Loveparade-Gedenkstätte wiederholt verwüstet

Die Duisburger Loveparade-Gedenkstätte ist schon zwölf Mal von Unbekannten verwüstet worden. Das sagte Sarah Vogt vom Verein „Lopa 2010“, der sich seit 2011 für die Interessen der Verletzten einsetzt, der Düsseldorfer „Rheinischen Post“ (Mittwoch). „Hinzu kommen fast wöchentlich kleinere Sachen wie umgetretene Kerzen oder Teddybären, denen die Arme ausgerissen wurden“, sagte Vogt.

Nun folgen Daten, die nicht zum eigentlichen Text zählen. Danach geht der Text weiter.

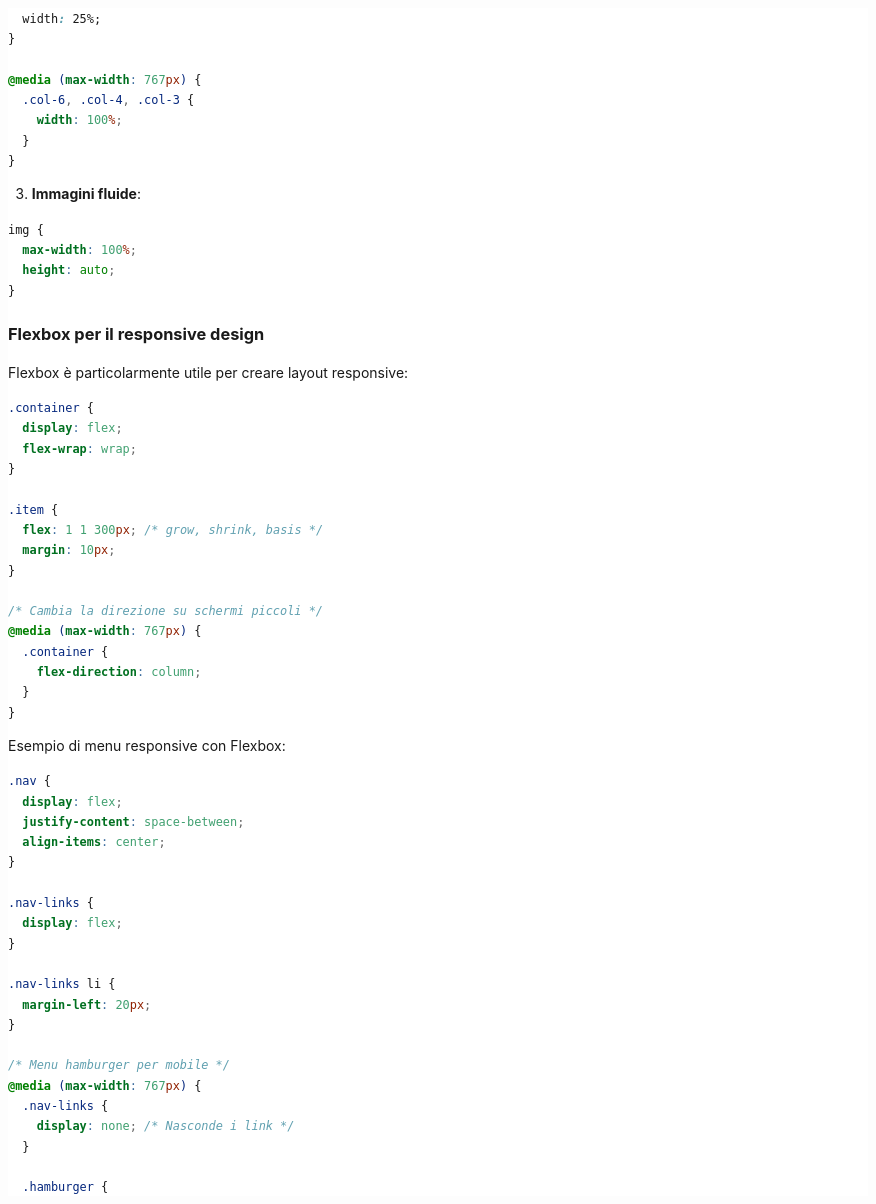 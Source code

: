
 ```css
  width: 25%;
}

@media (max-width: 767px) {
  .col-6, .col-4, .col-3 {
    width: 100%;
  }
}
```

3. **Immagini fluide**:

```css
img {
  max-width: 100%;
  height: auto;
}
```

### Flexbox per il responsive design

Flexbox è particolarmente utile per creare layout responsive:

```css
.container {
  display: flex;
  flex-wrap: wrap;
}

.item {
  flex: 1 1 300px; /* grow, shrink, basis */
  margin: 10px;
}

/* Cambia la direzione su schermi piccoli */
@media (max-width: 767px) {
  .container {
    flex-direction: column;
  }
}
```

Esempio di menu responsive con Flexbox:

```css
.nav {
  display: flex;
  justify-content: space-between;
  align-items: center;
}

.nav-links {
  display: flex;
}

.nav-links li {
  margin-left: 20px;
}

/* Menu hamburger per mobile */
@media (max-width: 767px) {
  .nav-links {
    display: none; /* Nasconde i link */
  }
  
  .hamburger {
```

Für viele Betroffene sei es schwer zu verkraften, „wenn sie sehen müssen, wie ihr Gedenken mit Füßen getreten und verwüstet wird.“

08.07.2020, 09:11 Uhr / Lesedauer: 1 min
Kerzen brennen an der Unglücksstelle der Loveparade 2010. Foto: Marcel Kusch/dpa/Archivbild

Kerzen brennen an der Unglücksstelle der Loveparade 2010. Foto: Marcel Kusch/dpa/Archivbild

Vor rund zehn Jahren - am 24. Juli 2010 - waren bei der Loveparade in Duisburg 21 junge Menschen auf einer Zugangsrampe erdrückt worden. Die Gedenkstätte wurde später in diesem Bereich errichtet.